Determine the number of lines in the data that include the word "https", and write only that number.

# [INPUT DATA]
☆ ☆ ☆ ☆

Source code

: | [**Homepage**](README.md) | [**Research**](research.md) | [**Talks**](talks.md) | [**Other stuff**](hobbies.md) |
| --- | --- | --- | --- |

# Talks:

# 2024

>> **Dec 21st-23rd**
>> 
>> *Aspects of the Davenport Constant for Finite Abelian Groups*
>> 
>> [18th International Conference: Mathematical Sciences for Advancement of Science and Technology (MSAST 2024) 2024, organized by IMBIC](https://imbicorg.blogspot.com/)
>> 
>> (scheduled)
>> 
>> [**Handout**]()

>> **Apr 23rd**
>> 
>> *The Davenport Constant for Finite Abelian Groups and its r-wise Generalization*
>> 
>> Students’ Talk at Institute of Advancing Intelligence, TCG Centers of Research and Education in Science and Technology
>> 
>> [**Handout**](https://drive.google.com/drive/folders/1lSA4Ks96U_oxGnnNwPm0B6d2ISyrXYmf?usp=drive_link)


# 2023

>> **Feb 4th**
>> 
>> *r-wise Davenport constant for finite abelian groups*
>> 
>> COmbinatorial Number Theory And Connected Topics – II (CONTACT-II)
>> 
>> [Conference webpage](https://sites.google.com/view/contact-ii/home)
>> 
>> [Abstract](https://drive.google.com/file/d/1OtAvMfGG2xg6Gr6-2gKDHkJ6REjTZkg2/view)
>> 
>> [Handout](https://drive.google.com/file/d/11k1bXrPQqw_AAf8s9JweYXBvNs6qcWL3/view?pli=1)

☆ ☆ ☆ ☆

# [OUTPUT FOR THIS TASK]
5